Data records START

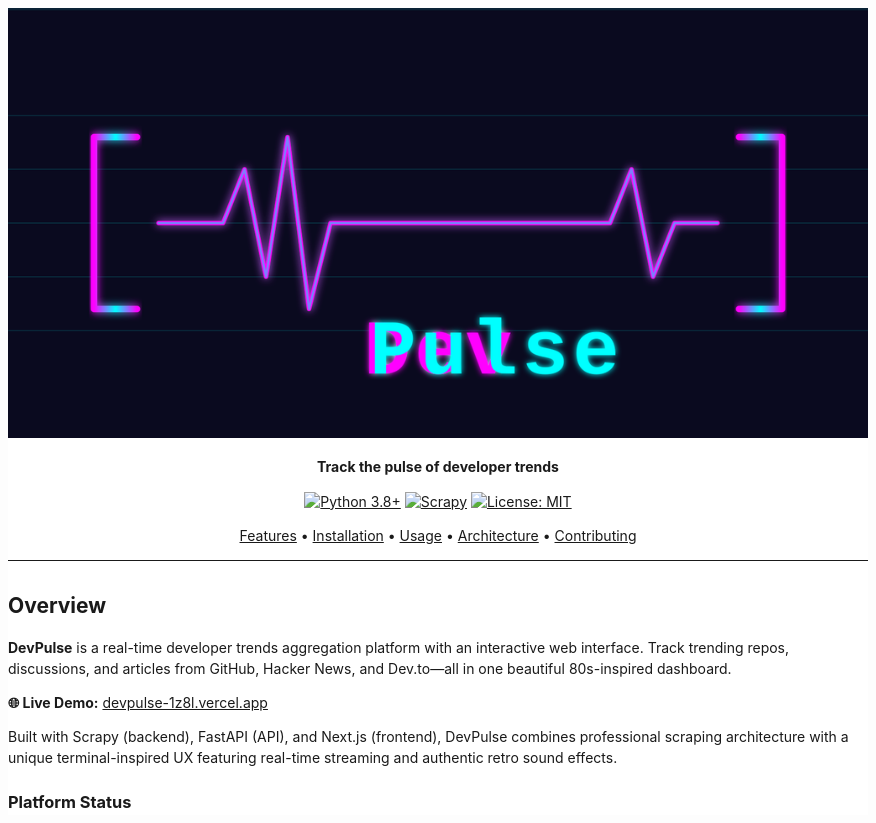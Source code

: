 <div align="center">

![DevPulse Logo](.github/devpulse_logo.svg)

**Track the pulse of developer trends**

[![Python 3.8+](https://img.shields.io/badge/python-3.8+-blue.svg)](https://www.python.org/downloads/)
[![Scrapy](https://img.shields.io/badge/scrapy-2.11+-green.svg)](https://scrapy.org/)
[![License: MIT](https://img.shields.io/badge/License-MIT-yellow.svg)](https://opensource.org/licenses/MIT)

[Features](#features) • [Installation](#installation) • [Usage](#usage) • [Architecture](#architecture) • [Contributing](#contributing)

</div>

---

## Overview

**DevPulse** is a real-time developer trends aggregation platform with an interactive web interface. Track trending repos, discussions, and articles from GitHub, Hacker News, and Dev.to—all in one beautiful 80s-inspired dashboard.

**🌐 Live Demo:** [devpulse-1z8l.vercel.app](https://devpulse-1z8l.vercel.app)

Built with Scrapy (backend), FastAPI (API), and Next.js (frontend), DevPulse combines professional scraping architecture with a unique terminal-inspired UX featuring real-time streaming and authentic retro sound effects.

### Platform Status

Data records END

Work task
Give the complete material again, exactly as written. Do not include the pictures.

Output of the task
Source code

: <div align="center">

![DevPulse Logo](.github/devpulse_logo.svg)

**Track the pulse of developer trends**

[![Python 3.8+](https://img.shields.io/badge/python-3.8+-blue.svg)](https://www.python.org/downloads/)
[![Scrapy](https://img.shields.io/badge/scrapy-2.11+-green.svg)](https://scrapy.org/)
[![License: MIT](https://img.shields.io/badge/License-MIT-yellow.svg)](https://opensource.org/licenses/MIT)

[Features](#features) • [Installation](#installation) • [Usage](#usage) • [Architecture](#architecture) • [Contributing](#contributing)

</div>

---

## Overview

**DevPulse** is a real-time developer trends aggregation platform with an interactive web interface. Track trending repos, discussions, and articles from GitHub, Hacker News, and Dev.to—all in one beautiful 80s-inspired dashboard.

**🌐 Live Demo:** [devpulse-1z8l.vercel.app](https://devpulse-1z8l.vercel.app)

Built with Scrapy (backend), FastAPI (API), and Next.js (frontend), DevPulse combines professional scraping architecture with a unique terminal-inspired UX featuring real-time streaming and authentic retro sound effects.

### Platform Status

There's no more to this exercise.